### [What this task involves]
One part of the entries below is wanted: the lines from the one containing "- **Full Game System** with 6 game types" through the one containing "negative entity |". Write those out exactly and nothing else.

### [Saved entries]
****************
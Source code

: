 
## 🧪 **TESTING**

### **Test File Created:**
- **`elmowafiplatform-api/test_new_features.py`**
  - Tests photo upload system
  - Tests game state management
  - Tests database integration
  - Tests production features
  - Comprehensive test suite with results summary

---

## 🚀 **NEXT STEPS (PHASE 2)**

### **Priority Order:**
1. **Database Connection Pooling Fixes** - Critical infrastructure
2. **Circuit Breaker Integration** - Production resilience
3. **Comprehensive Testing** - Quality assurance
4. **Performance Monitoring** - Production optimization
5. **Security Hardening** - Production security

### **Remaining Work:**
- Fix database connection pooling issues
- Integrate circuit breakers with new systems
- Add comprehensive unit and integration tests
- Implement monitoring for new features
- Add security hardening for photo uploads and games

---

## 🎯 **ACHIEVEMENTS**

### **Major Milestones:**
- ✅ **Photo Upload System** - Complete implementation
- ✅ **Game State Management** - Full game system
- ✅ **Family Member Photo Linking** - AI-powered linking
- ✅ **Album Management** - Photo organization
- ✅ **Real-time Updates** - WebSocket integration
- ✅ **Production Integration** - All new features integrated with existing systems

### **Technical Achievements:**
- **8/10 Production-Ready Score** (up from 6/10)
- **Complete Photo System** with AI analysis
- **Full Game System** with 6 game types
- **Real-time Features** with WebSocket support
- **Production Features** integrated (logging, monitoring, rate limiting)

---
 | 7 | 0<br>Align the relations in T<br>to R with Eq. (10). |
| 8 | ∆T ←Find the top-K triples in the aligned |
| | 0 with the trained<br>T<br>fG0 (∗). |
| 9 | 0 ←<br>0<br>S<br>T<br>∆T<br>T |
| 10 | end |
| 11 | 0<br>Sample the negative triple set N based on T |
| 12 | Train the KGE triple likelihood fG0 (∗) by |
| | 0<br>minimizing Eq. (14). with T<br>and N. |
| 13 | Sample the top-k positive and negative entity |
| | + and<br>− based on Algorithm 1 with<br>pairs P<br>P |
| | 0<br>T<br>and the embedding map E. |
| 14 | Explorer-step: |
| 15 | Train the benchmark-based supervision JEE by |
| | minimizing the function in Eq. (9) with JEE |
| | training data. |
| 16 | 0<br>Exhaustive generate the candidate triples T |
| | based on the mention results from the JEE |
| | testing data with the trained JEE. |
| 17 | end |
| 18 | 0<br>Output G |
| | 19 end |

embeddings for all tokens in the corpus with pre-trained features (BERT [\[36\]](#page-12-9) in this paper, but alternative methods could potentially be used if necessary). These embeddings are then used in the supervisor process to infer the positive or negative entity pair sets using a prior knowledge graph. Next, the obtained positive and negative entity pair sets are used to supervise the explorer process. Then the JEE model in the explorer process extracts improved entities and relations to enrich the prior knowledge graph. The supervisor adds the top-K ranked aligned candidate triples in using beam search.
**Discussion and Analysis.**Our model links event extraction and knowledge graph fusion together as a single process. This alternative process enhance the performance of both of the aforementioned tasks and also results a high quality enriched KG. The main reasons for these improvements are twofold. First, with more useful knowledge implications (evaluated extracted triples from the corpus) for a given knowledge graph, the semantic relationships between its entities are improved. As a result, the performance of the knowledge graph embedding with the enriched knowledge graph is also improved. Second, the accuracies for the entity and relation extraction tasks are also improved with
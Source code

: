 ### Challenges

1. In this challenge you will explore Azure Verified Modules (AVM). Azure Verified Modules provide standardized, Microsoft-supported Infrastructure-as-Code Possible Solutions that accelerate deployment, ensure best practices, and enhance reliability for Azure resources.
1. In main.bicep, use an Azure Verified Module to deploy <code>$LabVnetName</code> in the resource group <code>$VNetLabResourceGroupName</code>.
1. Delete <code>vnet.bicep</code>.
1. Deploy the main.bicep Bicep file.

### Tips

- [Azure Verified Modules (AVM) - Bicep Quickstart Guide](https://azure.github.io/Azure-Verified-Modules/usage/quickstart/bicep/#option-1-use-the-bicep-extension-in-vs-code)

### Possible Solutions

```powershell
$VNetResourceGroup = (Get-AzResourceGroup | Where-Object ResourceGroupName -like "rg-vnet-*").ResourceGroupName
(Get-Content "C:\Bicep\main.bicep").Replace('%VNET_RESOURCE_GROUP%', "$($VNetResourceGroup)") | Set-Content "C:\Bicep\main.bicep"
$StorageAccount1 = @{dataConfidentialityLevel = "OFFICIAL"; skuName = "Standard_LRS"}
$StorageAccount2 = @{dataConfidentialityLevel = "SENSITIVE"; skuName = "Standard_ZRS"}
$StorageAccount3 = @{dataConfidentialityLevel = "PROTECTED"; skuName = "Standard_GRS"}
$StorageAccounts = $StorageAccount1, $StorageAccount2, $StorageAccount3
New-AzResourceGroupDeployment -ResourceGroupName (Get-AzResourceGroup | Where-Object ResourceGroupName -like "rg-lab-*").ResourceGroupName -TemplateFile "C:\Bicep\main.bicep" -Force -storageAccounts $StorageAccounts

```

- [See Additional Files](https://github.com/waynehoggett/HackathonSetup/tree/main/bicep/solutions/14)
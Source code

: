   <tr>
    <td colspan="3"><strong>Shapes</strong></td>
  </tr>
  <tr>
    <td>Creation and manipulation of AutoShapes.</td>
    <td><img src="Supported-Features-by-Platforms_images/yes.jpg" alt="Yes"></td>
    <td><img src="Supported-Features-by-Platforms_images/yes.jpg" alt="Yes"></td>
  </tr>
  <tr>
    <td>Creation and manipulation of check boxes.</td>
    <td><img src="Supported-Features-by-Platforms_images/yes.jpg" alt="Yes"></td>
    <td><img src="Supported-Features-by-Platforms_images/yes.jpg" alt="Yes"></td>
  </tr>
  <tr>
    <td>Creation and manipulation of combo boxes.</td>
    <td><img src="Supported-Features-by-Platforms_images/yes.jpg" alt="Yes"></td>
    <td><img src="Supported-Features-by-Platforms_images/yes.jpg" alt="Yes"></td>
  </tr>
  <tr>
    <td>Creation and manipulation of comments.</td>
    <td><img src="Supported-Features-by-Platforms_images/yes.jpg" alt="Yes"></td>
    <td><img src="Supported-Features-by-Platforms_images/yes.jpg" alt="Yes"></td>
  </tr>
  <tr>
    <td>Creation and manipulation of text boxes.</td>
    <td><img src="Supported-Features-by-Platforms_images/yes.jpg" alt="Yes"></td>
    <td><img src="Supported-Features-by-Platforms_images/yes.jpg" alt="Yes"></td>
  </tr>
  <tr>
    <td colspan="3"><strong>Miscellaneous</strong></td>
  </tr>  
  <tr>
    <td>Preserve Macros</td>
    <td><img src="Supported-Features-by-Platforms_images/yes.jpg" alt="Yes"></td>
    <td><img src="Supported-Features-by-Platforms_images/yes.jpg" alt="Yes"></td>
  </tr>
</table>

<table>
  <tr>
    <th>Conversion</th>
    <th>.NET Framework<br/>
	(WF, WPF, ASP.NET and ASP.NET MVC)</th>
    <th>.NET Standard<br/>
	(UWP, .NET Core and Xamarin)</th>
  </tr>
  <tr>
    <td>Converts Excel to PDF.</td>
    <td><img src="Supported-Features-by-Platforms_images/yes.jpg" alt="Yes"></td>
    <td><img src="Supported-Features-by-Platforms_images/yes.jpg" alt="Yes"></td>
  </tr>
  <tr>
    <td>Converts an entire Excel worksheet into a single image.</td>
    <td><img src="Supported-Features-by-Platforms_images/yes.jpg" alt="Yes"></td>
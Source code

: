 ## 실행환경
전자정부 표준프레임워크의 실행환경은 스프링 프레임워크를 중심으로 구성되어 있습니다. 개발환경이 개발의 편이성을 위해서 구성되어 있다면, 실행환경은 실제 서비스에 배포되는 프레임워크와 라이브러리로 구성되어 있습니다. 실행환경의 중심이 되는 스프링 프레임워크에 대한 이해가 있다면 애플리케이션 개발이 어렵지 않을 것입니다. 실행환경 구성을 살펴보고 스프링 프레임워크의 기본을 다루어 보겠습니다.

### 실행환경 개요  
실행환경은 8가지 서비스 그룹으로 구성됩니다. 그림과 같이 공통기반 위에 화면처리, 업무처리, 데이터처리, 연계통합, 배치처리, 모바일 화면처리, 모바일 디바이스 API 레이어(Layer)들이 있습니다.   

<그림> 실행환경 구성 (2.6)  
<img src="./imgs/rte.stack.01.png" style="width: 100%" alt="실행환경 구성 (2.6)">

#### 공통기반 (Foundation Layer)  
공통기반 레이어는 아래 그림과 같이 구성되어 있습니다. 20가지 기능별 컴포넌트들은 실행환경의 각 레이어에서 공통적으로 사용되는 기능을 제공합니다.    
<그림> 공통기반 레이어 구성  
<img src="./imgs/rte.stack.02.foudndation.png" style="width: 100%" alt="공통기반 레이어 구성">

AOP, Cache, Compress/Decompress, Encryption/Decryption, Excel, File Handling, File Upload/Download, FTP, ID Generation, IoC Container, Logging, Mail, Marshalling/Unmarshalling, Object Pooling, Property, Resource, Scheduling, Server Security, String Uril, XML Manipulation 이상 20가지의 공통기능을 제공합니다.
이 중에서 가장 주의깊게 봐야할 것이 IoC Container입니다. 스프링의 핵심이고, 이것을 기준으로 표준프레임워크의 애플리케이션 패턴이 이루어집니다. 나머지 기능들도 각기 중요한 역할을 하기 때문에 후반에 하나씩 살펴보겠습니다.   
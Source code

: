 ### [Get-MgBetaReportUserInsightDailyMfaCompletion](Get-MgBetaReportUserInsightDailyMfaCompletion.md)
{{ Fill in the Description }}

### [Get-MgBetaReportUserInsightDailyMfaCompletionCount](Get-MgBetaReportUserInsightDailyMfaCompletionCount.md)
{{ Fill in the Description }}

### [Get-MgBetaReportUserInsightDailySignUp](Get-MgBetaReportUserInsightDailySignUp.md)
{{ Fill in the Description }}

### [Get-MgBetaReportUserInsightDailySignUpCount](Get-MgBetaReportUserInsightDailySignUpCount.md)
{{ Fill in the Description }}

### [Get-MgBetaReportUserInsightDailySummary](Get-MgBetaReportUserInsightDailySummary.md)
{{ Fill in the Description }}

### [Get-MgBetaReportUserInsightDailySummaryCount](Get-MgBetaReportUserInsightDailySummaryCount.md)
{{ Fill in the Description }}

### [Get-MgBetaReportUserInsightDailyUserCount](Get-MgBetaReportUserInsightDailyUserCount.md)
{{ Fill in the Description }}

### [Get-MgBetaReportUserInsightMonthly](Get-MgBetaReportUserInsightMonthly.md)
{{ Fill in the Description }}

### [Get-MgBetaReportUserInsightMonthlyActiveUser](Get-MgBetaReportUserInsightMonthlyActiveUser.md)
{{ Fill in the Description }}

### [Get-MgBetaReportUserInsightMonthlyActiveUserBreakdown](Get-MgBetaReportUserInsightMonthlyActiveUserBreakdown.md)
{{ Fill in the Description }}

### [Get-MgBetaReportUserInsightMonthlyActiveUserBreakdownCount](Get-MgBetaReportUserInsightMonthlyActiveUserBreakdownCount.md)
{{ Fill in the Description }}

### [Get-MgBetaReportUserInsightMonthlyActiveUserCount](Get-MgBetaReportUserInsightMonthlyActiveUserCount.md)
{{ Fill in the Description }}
****************
### [Exercise result]
- **Full Game System** with 6 game types
- **Real-time Features** with WebSocket support
- **Production Features** integrated (logging, monitoring, rate limiting)

---
 | 7 | 0<br>Align the relations in T<br>to R with Eq. (10). |
| 8 | ∆T ←Find the top-K triples in the aligned |
| | 0 with the trained<br>T<br>fG0 (∗). |
| 9 | 0 ←<br>0<br>S<br>T<br>∆T<br>T |
| 10 | end |
| 11 | 0<br>Sample the negative triple set N based on T |
| 12 | Train the KGE triple likelihood fG0 (∗) by |
| | 0<br>minimizing Eq. (14). with T<br>and N. |
| 13 | Sample the top-k positive and negative entity |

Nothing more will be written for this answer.